What the task requires :: Nothing below is to be printed except the lines between the line holding "Xem thêm: OKR, KPI" and the line holding "Bước 2: Khen ngợi ngay lập tức", inclusive, each exactly as it appears.

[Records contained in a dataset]

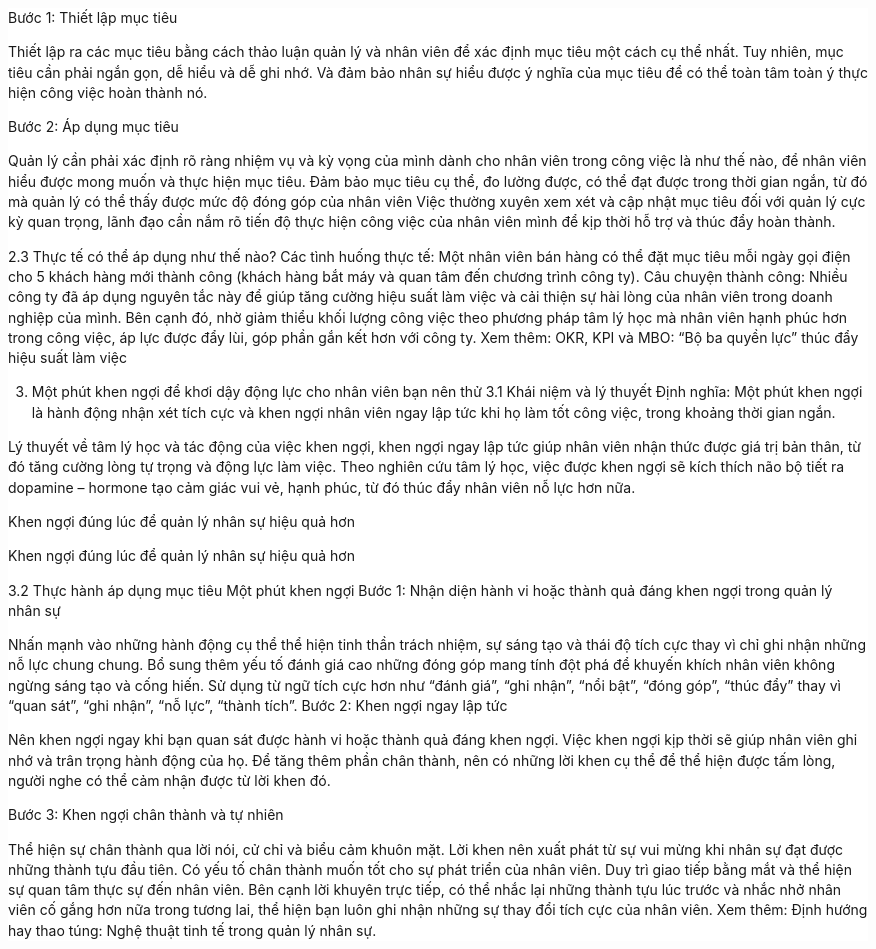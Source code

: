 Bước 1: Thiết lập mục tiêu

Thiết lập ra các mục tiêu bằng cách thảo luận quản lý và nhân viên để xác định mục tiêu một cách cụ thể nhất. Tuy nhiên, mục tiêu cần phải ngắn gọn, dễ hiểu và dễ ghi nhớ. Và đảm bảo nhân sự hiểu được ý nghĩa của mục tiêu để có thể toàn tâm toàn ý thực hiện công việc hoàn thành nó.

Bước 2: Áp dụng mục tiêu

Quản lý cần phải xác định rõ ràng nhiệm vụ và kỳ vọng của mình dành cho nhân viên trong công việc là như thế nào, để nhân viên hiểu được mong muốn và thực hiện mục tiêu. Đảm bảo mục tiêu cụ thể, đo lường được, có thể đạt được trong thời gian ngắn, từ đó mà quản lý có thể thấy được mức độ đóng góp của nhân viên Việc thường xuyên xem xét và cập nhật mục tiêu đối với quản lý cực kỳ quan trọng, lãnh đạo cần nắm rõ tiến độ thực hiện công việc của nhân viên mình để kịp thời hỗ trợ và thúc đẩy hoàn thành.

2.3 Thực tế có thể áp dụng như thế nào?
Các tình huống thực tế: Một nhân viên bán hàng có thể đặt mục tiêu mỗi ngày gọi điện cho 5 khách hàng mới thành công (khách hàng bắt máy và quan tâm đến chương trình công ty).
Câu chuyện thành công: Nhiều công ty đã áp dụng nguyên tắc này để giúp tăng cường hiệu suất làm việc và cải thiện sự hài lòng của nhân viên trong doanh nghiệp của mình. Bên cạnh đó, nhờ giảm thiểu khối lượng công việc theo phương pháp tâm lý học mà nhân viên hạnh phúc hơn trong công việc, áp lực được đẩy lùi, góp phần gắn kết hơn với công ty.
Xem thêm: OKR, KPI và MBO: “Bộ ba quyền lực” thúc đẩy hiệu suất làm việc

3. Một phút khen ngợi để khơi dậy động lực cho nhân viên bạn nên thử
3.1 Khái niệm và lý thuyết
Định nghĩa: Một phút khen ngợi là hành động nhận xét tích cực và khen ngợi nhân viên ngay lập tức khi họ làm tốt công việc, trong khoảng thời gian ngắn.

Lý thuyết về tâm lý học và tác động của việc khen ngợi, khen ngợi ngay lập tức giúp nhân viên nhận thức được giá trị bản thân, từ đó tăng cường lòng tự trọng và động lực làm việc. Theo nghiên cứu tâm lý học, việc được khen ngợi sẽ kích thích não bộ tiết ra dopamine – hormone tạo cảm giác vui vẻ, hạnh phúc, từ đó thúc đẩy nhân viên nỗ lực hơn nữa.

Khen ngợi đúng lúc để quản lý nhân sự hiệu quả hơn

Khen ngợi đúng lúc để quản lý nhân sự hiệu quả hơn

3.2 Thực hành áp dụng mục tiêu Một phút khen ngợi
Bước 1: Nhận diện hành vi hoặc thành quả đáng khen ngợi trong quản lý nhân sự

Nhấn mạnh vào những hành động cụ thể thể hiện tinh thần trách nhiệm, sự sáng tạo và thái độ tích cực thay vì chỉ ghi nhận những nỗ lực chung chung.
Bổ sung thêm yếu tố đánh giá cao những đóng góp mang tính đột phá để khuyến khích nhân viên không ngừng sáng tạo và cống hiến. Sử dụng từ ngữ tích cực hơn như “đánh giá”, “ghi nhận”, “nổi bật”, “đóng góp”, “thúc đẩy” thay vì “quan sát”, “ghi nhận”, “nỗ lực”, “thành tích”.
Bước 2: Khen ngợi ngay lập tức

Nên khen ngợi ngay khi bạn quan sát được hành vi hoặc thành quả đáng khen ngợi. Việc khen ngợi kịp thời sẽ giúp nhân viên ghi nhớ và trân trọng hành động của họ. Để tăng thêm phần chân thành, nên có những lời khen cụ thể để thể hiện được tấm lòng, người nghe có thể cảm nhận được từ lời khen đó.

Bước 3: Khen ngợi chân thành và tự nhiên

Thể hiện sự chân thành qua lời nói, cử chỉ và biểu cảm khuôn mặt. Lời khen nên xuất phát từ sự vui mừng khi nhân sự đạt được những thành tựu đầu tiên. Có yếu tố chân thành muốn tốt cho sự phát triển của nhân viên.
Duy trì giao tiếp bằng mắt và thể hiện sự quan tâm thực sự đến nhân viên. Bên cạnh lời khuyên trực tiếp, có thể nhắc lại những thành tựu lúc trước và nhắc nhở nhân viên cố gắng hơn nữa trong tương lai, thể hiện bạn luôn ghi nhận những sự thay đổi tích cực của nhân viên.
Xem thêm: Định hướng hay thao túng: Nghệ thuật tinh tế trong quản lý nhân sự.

Exercise solution ::
Xem thêm: OKR, KPI và MBO: “Bộ ba quyền lực” thúc đẩy hiệu suất làm việc

3. Một phút khen ngợi để khơi dậy động lực cho nhân viên bạn nên thử
3.1 Khái niệm và lý thuyết
Định nghĩa: Một phút khen ngợi là hành động nhận xét tích cực và khen ngợi nhân viên ngay lập tức khi họ làm tốt công việc, trong khoảng thời gian ngắn.

Lý thuyết về tâm lý học và tác động của việc khen ngợi, khen ngợi ngay lập tức giúp nhân viên nhận thức được giá trị bản thân, từ đó tăng cường lòng tự trọng và động lực làm việc. Theo nghiên cứu tâm lý học, việc được khen ngợi sẽ kích thích não bộ tiết ra dopamine – hormone tạo cảm giác vui vẻ, hạnh phúc, từ đó thúc đẩy nhân viên nỗ lực hơn nữa.

Khen ngợi đúng lúc để quản lý nhân sự hiệu quả hơn

Khen ngợi đúng lúc để quản lý nhân sự hiệu quả hơn

3.2 Thực hành áp dụng mục tiêu Một phút khen ngợi
Bước 1: Nhận diện hành vi hoặc thành quả đáng khen ngợi trong quản lý nhân sự

Nhấn mạnh vào những hành động cụ thể thể hiện tinh thần trách nhiệm, sự sáng tạo và thái độ tích cực thay vì chỉ ghi nhận những nỗ lực chung chung.
Bổ sung thêm yếu tố đánh giá cao những đóng góp mang tính đột phá để khuyến khích nhân viên không ngừng sáng tạo và cống hiến. Sử dụng từ ngữ tích cực hơn như “đánh giá”, “ghi nhận”, “nổi bật”, “đóng góp”, “thúc đẩy” thay vì “quan sát”, “ghi nhận”, “nỗ lực”, “thành tích”.
Bước 2: Khen ngợi ngay lập tức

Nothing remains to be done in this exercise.